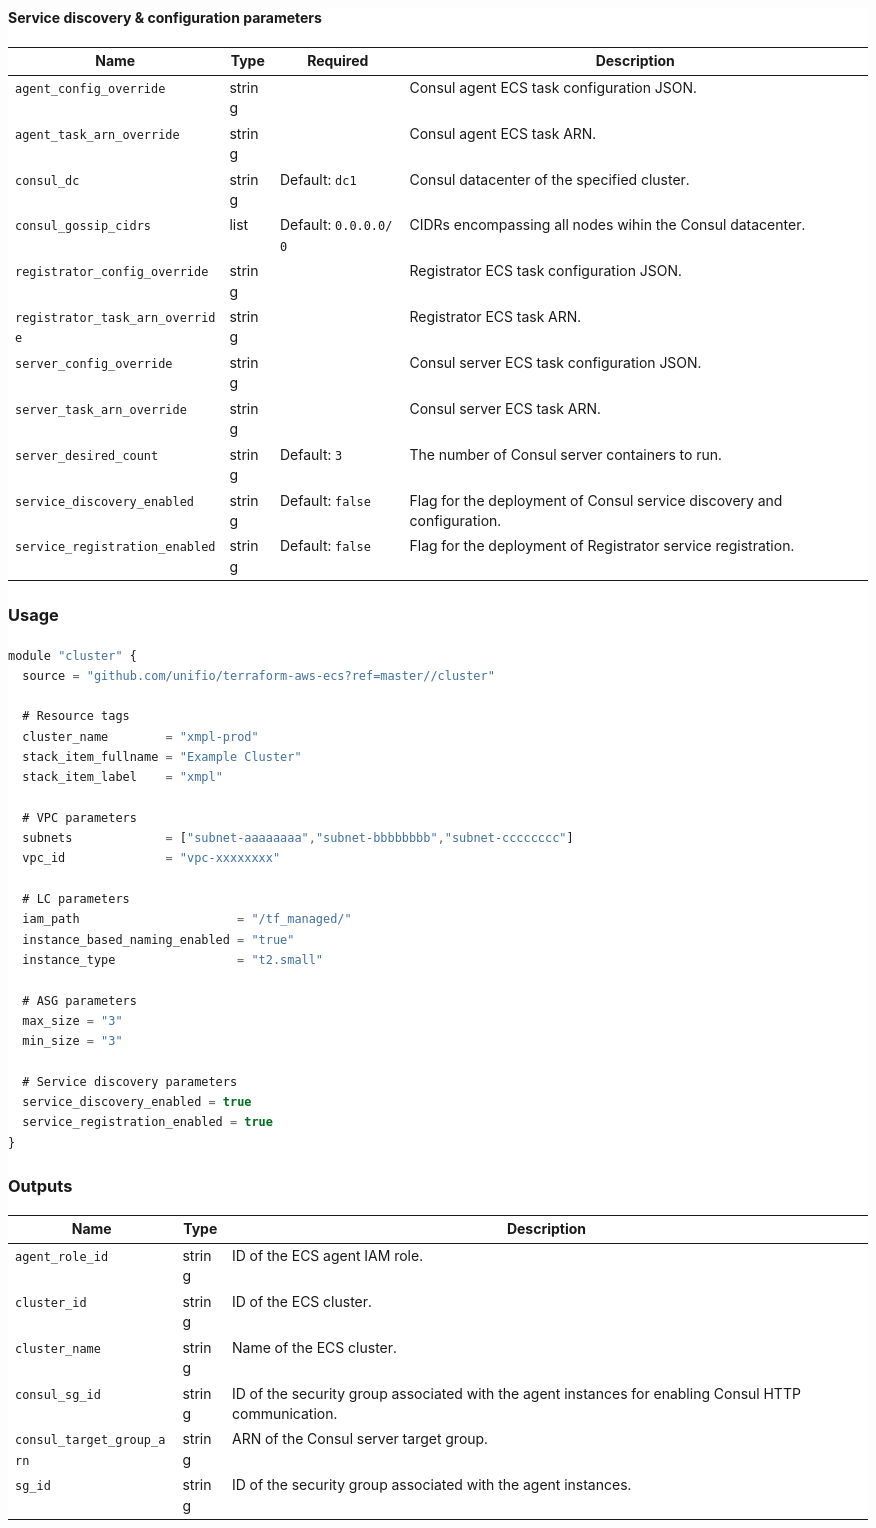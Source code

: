 #### Service discovery & configuration parameters
Name | Type | Required | Description
--- | --- | --- | ---
`agent_config_override` | string | | Consul agent ECS task configuration JSON.
`agent_task_arn_override` | string | | Consul agent ECS task ARN.
`consul_dc` | string | Default: `dc1` | Consul datacenter of the specified cluster.
`consul_gossip_cidrs` | list | Default: `0.0.0.0/0` | CIDRs encompassing all nodes wihin the Consul datacenter.
`registrator_config_override` | string | | Registrator ECS task configuration JSON.
`registrator_task_arn_override` | string | | Registrator ECS task ARN.
`server_config_override` | string | | Consul server ECS task configuration JSON.
`server_task_arn_override` | string | | Consul server ECS task ARN.
`server_desired_count` | string | Default: `3` | The number of Consul server containers to run.
`service_discovery_enabled` | string | Default: `false` | Flag for the deployment of Consul service discovery and configuration.
`service_registration_enabled` | string | Default: `false` | Flag for the deployment of Registrator service registration.

### Usage ###

```js
module "cluster" {
  source = "github.com/unifio/terraform-aws-ecs?ref=master//cluster"

  # Resource tags
  cluster_name        = "xmpl-prod"
  stack_item_fullname = "Example Cluster"
  stack_item_label    = "xmpl"

  # VPC parameters
  subnets             = ["subnet-aaaaaaaa","subnet-bbbbbbbb","subnet-cccccccc"]
  vpc_id              = "vpc-xxxxxxxx"

  # LC parameters
  iam_path                      = "/tf_managed/"
  instance_based_naming_enabled = "true"
  instance_type                 = "t2.small"

  # ASG parameters
  max_size = "3"
  min_size = "3"

  # Service discovery parameters
  service_discovery_enabled = true
  service_registration_enabled = true
}
```

### Outputs ###

Name | Type | Description
--- | --- | ---
`agent_role_id` | string | ID of the ECS agent IAM role.
`cluster_id` | string | ID of the ECS cluster.
`cluster_name` | string | Name of the ECS cluster.
`consul_sg_id` | string | ID of the security group associated with the agent instances for enabling Consul HTTP communication.
`consul_target_group_arn` | string | ARN of the Consul server target group.
`sg_id` | string | ID of the security group associated with the agent instances.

• • • • •

- What to work on:
Among the entries above, how many lines hold the string "Registrator"? Respond with nothing but the number.

- Your solution:
3